Mr. Iqbal Singh Saggu, Advocate for the petitioner(s) in all the petitions. Mr. Deepak Vashisth, Advocate for respondent No.2 in CRM-M-14537 and 16489-2018 Mr. Jagjot Singh, Advocate for Mr. Kunal Dawar, Advocate for respondent No.2 in CRM-M-16483-2018. Mr. Akash Yadav, Advocate for Mr. Abhinav Gupta, Advocate for respondent No.3 in CRM-M-16483-2018.Mr. Nishchal Mann, DAG, Haryana.
***
MANOJ BAJAJ, J. – Rajesh Meena-petitioner has brought these four petitions under Section 482 Cr.P.C for quashing of criminal complaint(s) no. NACT 5698- 2017 dated 13.11.2017, NACT 5703-2017 dated 13.11.2017, NACT 5172 of 2017 dated nil and NACT 5173 of 2017, all titled as “Narender Singh Vs. M/S Gallium Industries Ltd. and another” under Sections 138, 141 and 142 Negotiable Instruments Act, 1881 (for short ‘NI Act’) (Annexure P-1), respectively as well as the respective summoning order(s), (Annexure P-2) passed by Judicial Magistrate First Class, Faridabad.

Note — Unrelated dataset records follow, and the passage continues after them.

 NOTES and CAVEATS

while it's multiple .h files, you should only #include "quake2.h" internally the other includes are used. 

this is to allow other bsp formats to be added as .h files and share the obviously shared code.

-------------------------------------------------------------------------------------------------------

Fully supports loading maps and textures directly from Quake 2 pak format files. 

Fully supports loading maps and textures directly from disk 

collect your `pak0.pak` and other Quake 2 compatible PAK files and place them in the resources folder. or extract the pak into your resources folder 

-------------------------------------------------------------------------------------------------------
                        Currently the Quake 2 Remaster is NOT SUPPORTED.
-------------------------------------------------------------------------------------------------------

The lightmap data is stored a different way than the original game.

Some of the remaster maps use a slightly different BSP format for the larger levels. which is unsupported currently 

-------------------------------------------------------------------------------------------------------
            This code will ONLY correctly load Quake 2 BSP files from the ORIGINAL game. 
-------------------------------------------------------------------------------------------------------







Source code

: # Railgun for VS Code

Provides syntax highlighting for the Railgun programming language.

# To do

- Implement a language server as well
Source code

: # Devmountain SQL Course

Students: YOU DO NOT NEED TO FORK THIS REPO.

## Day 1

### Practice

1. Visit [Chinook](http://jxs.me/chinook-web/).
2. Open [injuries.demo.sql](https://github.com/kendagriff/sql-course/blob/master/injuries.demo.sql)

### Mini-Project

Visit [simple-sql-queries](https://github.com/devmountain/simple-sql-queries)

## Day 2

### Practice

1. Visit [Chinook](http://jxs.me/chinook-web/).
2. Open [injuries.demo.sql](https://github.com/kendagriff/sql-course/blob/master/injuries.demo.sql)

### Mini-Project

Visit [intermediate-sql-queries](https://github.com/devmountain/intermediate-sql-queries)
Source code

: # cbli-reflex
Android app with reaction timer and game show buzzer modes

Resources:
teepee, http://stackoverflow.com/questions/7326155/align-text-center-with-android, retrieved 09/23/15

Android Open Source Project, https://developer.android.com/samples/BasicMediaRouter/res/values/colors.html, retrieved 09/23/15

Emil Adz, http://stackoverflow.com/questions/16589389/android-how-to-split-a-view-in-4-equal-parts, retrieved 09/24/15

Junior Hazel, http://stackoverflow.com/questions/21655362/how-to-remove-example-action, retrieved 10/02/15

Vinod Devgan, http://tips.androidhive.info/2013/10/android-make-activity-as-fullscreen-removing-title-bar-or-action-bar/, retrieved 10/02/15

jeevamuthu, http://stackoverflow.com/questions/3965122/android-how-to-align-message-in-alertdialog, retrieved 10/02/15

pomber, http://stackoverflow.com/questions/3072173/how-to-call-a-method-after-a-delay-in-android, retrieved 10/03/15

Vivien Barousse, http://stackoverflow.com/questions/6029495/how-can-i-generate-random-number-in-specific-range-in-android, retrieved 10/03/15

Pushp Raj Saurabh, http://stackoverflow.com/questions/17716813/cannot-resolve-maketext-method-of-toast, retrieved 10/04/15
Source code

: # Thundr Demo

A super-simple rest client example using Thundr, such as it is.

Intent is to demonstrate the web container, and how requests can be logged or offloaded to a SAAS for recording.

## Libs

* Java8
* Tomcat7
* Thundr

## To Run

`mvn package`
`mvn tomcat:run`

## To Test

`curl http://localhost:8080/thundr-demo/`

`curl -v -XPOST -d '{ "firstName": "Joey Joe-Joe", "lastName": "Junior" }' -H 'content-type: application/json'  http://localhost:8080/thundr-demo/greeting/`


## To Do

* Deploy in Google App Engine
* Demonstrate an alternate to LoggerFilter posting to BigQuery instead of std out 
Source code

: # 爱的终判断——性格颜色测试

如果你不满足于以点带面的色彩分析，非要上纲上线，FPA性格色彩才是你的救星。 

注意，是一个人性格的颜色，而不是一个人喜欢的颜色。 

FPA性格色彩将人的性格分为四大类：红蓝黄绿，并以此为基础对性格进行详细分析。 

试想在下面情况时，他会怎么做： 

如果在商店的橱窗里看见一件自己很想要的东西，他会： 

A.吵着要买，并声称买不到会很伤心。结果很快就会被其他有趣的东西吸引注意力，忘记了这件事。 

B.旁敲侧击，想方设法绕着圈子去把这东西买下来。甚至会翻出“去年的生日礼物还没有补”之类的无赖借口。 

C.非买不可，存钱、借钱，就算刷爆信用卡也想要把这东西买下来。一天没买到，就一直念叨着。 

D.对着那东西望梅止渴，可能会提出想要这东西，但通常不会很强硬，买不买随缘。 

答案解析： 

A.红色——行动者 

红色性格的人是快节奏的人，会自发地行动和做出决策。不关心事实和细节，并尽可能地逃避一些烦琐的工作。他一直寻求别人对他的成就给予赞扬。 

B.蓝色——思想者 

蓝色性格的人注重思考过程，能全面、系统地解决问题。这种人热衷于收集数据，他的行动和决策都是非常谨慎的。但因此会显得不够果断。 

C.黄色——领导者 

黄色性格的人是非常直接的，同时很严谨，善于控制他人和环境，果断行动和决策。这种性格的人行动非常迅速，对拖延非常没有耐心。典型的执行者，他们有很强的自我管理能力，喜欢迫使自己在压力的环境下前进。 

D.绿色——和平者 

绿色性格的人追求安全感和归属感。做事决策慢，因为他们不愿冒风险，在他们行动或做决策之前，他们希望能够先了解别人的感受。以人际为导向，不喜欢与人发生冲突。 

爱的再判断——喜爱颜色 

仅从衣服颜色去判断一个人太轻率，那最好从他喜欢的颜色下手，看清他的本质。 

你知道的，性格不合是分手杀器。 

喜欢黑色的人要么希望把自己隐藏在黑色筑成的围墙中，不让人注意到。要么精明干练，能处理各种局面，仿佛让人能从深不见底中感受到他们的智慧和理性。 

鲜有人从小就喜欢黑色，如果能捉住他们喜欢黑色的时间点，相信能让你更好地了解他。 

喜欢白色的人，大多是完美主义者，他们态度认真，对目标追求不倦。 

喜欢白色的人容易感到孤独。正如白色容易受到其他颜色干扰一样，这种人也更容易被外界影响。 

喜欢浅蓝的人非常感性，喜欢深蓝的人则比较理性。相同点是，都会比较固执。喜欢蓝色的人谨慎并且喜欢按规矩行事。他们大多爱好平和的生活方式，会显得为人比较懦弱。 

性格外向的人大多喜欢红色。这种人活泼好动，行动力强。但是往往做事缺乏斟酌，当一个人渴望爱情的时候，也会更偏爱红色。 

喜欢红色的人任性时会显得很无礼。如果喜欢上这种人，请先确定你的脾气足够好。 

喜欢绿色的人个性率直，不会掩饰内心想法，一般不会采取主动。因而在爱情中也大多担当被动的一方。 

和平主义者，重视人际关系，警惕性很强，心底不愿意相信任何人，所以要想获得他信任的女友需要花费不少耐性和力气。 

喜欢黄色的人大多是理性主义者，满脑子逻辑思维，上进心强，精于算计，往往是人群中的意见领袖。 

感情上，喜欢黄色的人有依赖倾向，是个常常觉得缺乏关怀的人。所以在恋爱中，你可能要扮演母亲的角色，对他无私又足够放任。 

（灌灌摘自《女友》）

2. Since all the complaints pertain to different cheques issued by the accused in favour of the complainant and the grounds raised for quashing of the complaints and summoning orders are common, therefore, these petitions are being decided by this common judgment.
3. The details of the cheques involved in these petitions are as under:-
|
S.No |
Complaint Nos. |
Cheque No. |
Date |
Amount |
|
1. |
NACT/5698- 2017 |
005108 005109 |
27.06.2017/ 27.07.2017 |
Rs.59,227/- Rs.65,507/- |
|
2. |
NACT/5703- 2017 |
005110 |
25.08.2017 |
Rs.90,447/- |
|
3. |
NACT/5172- 2017 |
005106 |
25.05.2017 |
Rs.7,4024/- |
|
4. |
NACT/5173-17 |
005097 |
26.08.2017 |
Rs.3,88964/- |
4. The facts in brief are being extracted from CRM-M-14537-
The complainant (respondent No.2) namely, Narender Singh filed a criminal complaint on the ground that he was employed as an Engineer (Design) by M/s Gallium Industries Ltd.(accused No.1) through an appointment letter dated 05.08.2010 and worked with the said company till 31.03.2017, when he resigned. At that time, the account of the employee was settled and a sum of Rs.2,89,205.54/- was outstanding towards salary etc. In order to discharge the said liability, four post dated cheques drawn at HDFC Bank, Faridabad were issued in favour of the complainant by the said company which were signed by authorized signatory i.e. petitioner (accused No.2). According to the complaint, only Rs.2,15,181/- was due and recoverable, as a sum of Rs.74,024/- was paid in cash after return of the cheque bearing No.005106. The cheques bearing Nos.005108 and 005109 upon presentation were returned by drawee-Bank through return memo dated 14.09.2017 with remarks “Account Blocked”. The complainant proceeded to serve the statutory notice dated 04.10.2017 which was served upon the accused persons on 09.10.2017. The complaint further revealed that the accused had sent the reply dated 16.10.2017 to the said legal notice, wherein a false and frivolous defence had been set up to evade the payment of the dues to the complainant. Finally, as the demand raised by the complainant was not adhered to, therefore, it compelled the complainant to institute a complaint dated 13.11.2017 seeking prosecution of the accused under Sections 138, 141 and 142 NI Act.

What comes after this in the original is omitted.